Now, with our occurrences noted, I need to discover what each actually is. In the next step, we’ll use our 1d12/1d20 list of general POIs to stock the map key and add some origin/flavor to help us brainstorm what they stand for later.
Region Hex Mapping Step Four
Using the 1d12/1d20 POI Type roll table from the previous world-building process post, I began to fill out the hex-mapping key for the region. Like the previous steps, I started with the Heartlands, moved to the Marches, and finished with the Wild hexes. It just helps to keep everything organized while building out the area.
I rolled a twelve- or twenty-sided die for each POI occurrence to determine the type of POI present in the hex. I also added an origin/flavor point for the POI.

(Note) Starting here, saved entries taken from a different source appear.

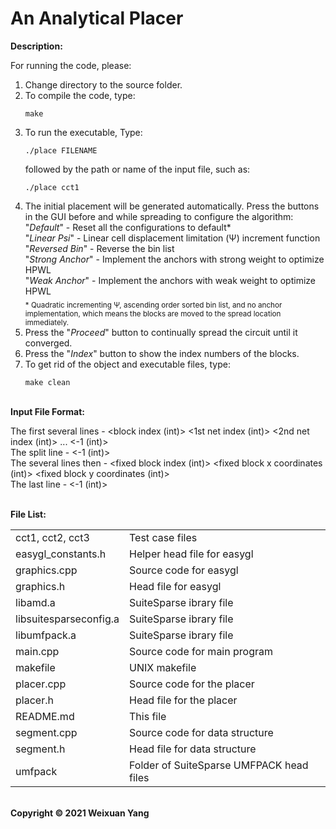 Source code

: # An Analytical Placer 
<b>Description:</b><br>

For running the code, please:
1) Change directory to the source folder.
2) To compile the code, type:
    ```console
    make
    ```
3) To run the executable, Type:
    ```console
    ./place FILENAME
    ```
   followed by the path or name of the input file, such as:
    ```console
    ./place cct1
    ``` 
6) The initial placement will be generated automatically. Press the buttons in the GUI before and while spreading to configure the algorithm:<br>
   "<i>Default</i>" - Reset all the configurations to default* <br>
   "<i>Linear Psi</i>" - Linear cell displacement limitation (&Psi;) increment function <br>
   "<i>Reversed Bin</i>" - Reverse the bin list <br>
   "<i>Strong Anchor</i>" - Implement the anchors with strong weight to optimize HPWL <br>
   "<i>Weak Anchor</i>" - Implement the anchors with weak weight to optimize HPWL <br>
<sub>\* Quadratic incrementing &Psi;, ascending order sorted bin list, and no anchor implementation, which means the blocks are moved to the spread location immediately. </sub>
5) Press the "<i>Proceed</i>" button to continually spread the circuit until it converged.
6) Press the "<i>Index</i>" button to show the index numbers of the blocks.
7) To get rid of the object and executable files, type:
    ```console
    make clean
    ```

<br><b>Input File Format:</b><br>

The first several lines - <block index (int)> <1st net index (int)> <2nd net index (int)> ... <-1 (int)> <br>
The split line - <-1 (int)> <br>
The several lines then - <fixed block index (int)> <fixed block x coordinates (int)> <fixed block y coordinates (int)> <br>
The last line -  <-1 (int)> 

<br><b>File List:</b><br>

<table border="0">
    <tr>
        <td>cct1, cct2, cct3</td>
        <td>Test case files</td>
    </tr>
    <tr>
        <td>easygl_constants.h</td>
        <td>Helper head file for easygl</td>
    </tr>
    <tr>
        <td>graphics.cpp</td>
        <td>Source code for easygl</td>
    </tr>
    <tr>
        <td>graphics.h</td>
        <td>Head file for easygl</td>
    </tr>
    <tr>
        <td>libamd.a</td>
        <td>SuiteSparse ibrary file</td>
    </tr>
    <tr>
        <td>libsuitesparseconfig.a</td>
        <td>SuiteSparse ibrary file</td>
    </tr>
    <tr>
        <td>libumfpack.a</td>
        <td>SuiteSparse ibrary file</td>
    </tr>
    <tr>
        <td>main.cpp</td>
        <td>Source code for main program</td>
    </tr>
    <tr>
        <td>makefile</td>
        <td>UNIX makefile</td>
    </tr>
    <tr>
        <td>placer.cpp</td>
        <td>Source code for the placer</td>
    </tr>
    <tr>
        <td>placer.h</td>
        <td>Head file for the placer</td>
    </tr>
    <tr>
        <td>README.md</td>
        <td>This file</td>
    </tr>
    <tr>
        <td>segment.cpp</td>
        <td>Source code for data structure</td>
    </tr>
    <tr>
        <td>segment.h</td>
        <td>Head file for data structure</td>
    </tr>
    <tr>
        <td>umfpack</td>
        <td>Folder of SuiteSparse UMFPACK head files</td>
    </tr>
</table>


<br><b>Copyright © 2021 Weixuan Yang</b>
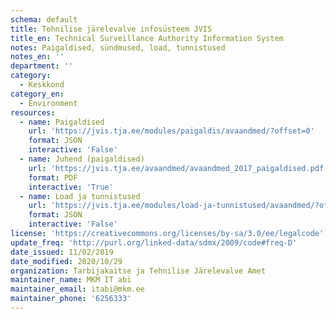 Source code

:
 ```yaml
---
schema: default
title: Tehnilise järelevalve infosüsteem JVIS
title_en: Technical Surveillance Authority Information System
notes: Paigaldised, sündmused, load, tunnistused
notes_en: ''
department: ''
category:
  - Keskkond
category_en:
  - Environment
resources:
  - name: Paigaldised
    url: 'https://jvis.tja.ee/modules/paigaldis/avaandmed/?offset=0'
    format: JSON
    interactive: 'False'
  - name: Juhend (paigaldised)
    url: 'https://jvis.tja.ee/avaandmed/avaandmed_2017_paigaldised.pdf'
    format: PDF
    interactive: 'True'
  - name: Load ja tunnistused
    url: 'https://jvis.tja.ee/modules/load-ja-tunnistused/avaandmed/?offset=0'
    format: JSON
    interactive: 'False'
license: 'https://creativecommons.org/licenses/by-sa/3.0/ee/legalcode'
update_freq: 'http://purl.org/linked-data/sdmx/2009/code#freq-D'
date_issued: 11/02/2019
date_modified: 2020/10/29
organization: Tarbijakaitse ja Tehnilise Järelevalve Amet
maintainer_name: MKM IT abi
maintainer_email: itabi@mkm.ee
maintainer_phone: '6256333'
---
```

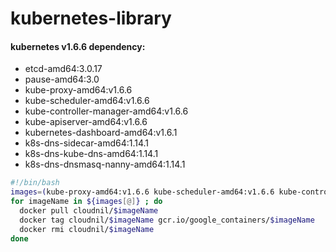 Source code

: # kubernetes-library

#### kubernetes v1.6.6 dependency:
- etcd-amd64:3.0.17
- pause-amd64:3.0
- kube-proxy-amd64:v1.6.6 
- kube-scheduler-amd64:v1.6.6
- kube-controller-manager-amd64:v1.6.6 
- kube-apiserver-amd64:v1.6.6
- kubernetes-dashboard-amd64:v1.6.1
- k8s-dns-sidecar-amd64:1.14.1
- k8s-dns-kube-dns-amd64:1.14.1
- k8s-dns-dnsmasq-nanny-amd64:1.14.1

```bash
#!/bin/bash
images=(kube-proxy-amd64:v1.6.6 kube-scheduler-amd64:v1.6.6 kube-controller-manager-amd64:v1.6.6 kube-apiserver-amd64:v1.6.6 etcd-amd64:3.0.17  pause-amd64:3.0 kubernetes-dashboard-amd64:v1.6.1 k8s-dns-sidecar-amd64:1.14.1 k8s-dns-kube-dns-amd64:1.14.1 k8s-dns-dnsmasq-nanny-amd64:1.14.1)
for imageName in ${images[@]} ; do
  docker pull cloudnil/$imageName
  docker tag cloudnil/$imageName gcr.io/google_containers/$imageName
  docker rmi cloudnil/$imageName
done
``` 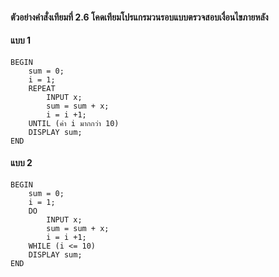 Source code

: #### ตัวอย่างคำสั่งเทียมที่ 2.6 โคดเทียมโปรแกรมวนรอบแบบตรวจสอบเงื่อนไขภายหลัง
#### แบบ 1
```
BEGIN
    sum = 0;
    i = 1;
    REPEAT
        INPUT x; 
        sum = sum + x;
        i = i +1;
    UNTIL (ค่า i มากกว่า 10)
    DISPLAY sum;
END
```
#### แบบ 2
```
BEGIN
    sum = 0;
    i = 1;
    DO
        INPUT x; 
        sum = sum + x;
        i = i +1;
    WHILE (i <= 10)
    DISPLAY sum;
END
``` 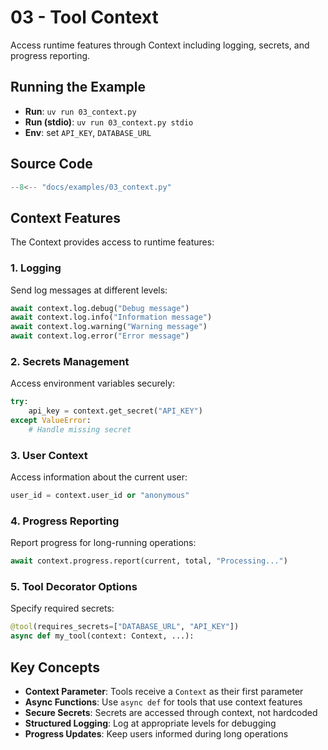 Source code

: # 03 - Tool Context

Access runtime features through Context including logging, secrets, and progress reporting.

## Running the Example

- **Run**: `uv run 03_context.py`
- **Run (stdio)**: `uv run 03_context.py stdio`
- **Env**: set `API_KEY`, `DATABASE_URL`

## Source Code

```python
--8<-- "docs/examples/03_context.py"
```

## Context Features

The Context provides access to runtime features:

### 1. Logging
Send log messages at different levels:
```python
await context.log.debug("Debug message")
await context.log.info("Information message")
await context.log.warning("Warning message")
await context.log.error("Error message")
```

### 2. Secrets Management
Access environment variables securely:
```python
try:
    api_key = context.get_secret("API_KEY")
except ValueError:
    # Handle missing secret
```

### 3. User Context
Access information about the current user:
```python
user_id = context.user_id or "anonymous"
```

### 4. Progress Reporting
Report progress for long-running operations:
```python
await context.progress.report(current, total, "Processing...")
```

### 5. Tool Decorator Options
Specify required secrets:
```python
@tool(requires_secrets=["DATABASE_URL", "API_KEY"])
async def my_tool(context: Context, ...):
```

## Key Concepts

- **Context Parameter**: Tools receive a `Context` as their first parameter
- **Async Functions**: Use `async def` for tools that use context features
- **Secure Secrets**: Secrets are accessed through context, not hardcoded
- **Structured Logging**: Log at appropriate levels for debugging
- **Progress Updates**: Keep users informed during long operations
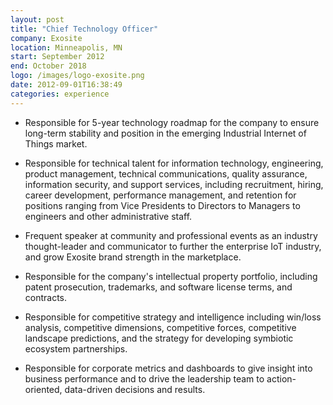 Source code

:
 ```yaml
---
layout: post
title: "Chief Technology Officer"
company: Exosite
location: Minneapolis, MN
start: September 2012
end: October 2018
logo: /images/logo-exosite.png
date: 2012-09-01T16:38:49
categories: experience
---
```


* Responsible for 5-year technology roadmap for the company to ensure long-term stability and position in the emerging Industrial Internet of Things market.

* Responsible for technical talent for information technology, engineering, product management, technical communications, quality assurance, information security, and support services, including recruitment, hiring, career development, performance management, and retention for positions ranging from Vice Presidents to Directors to Managers to engineers and other administrative staff.

* Frequent speaker at community and professional events as an industry thought-leader and communicator to further the enterprise IoT industry, and grow Exosite brand strength in the marketplace.

* Responsible for the company's intellectual property portfolio, including patent prosecution, trademarks, and software license terms, and contracts.

* Responsible for competitive strategy and intelligence including win/loss analysis, competitive dimensions, competitive forces, competitive landscape predictions, and the strategy for developing symbiotic ecosystem partnerships.

* Responsible for corporate metrics and dashboards to give insight into business performance and to drive the leadership team to action-oriented, data-driven decisions and results.

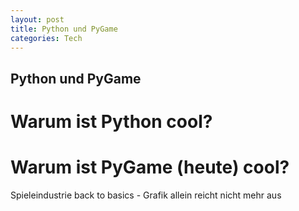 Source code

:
 ```yaml
---
layout: post
title: Python und PyGame
categories: Tech
---
```


## Python und PyGame

# Warum ist Python cool?

# Warum ist PyGame (heute) cool?
Spieleindustrie back to basics - Grafik allein reicht nicht mehr aus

For example, rolling a holding is simple enough, and I would add some details like it is just a keep or a complete castle with baileys, moat, and walls with hoardings and towers. Then I would roll on the POI origin/flavor table based on the type of hex (Heartland, March, etc.). So I could end up with a peel tower with a “Weird” origin/flourish or a very grounded motte and Bailey with an “Artificial” origin/flourish.
Once all the POI types and origins were complete, I found it easier to go back then and roll the sub-origin for each POI, i.e., drilling down from a “weird” peel tower to a peel tower that has some fiendish (weird subtype) motif. Does a demon rule over the tower? Are they demon summoners? Is it a hellish fortress that’s been transplanted to the material plane? Don’t know. It could just mean the Duchess’s coat of arms features a fiend or they’re part of a famed tiefling bloodline that can draw their lineage back to an infamous fiend.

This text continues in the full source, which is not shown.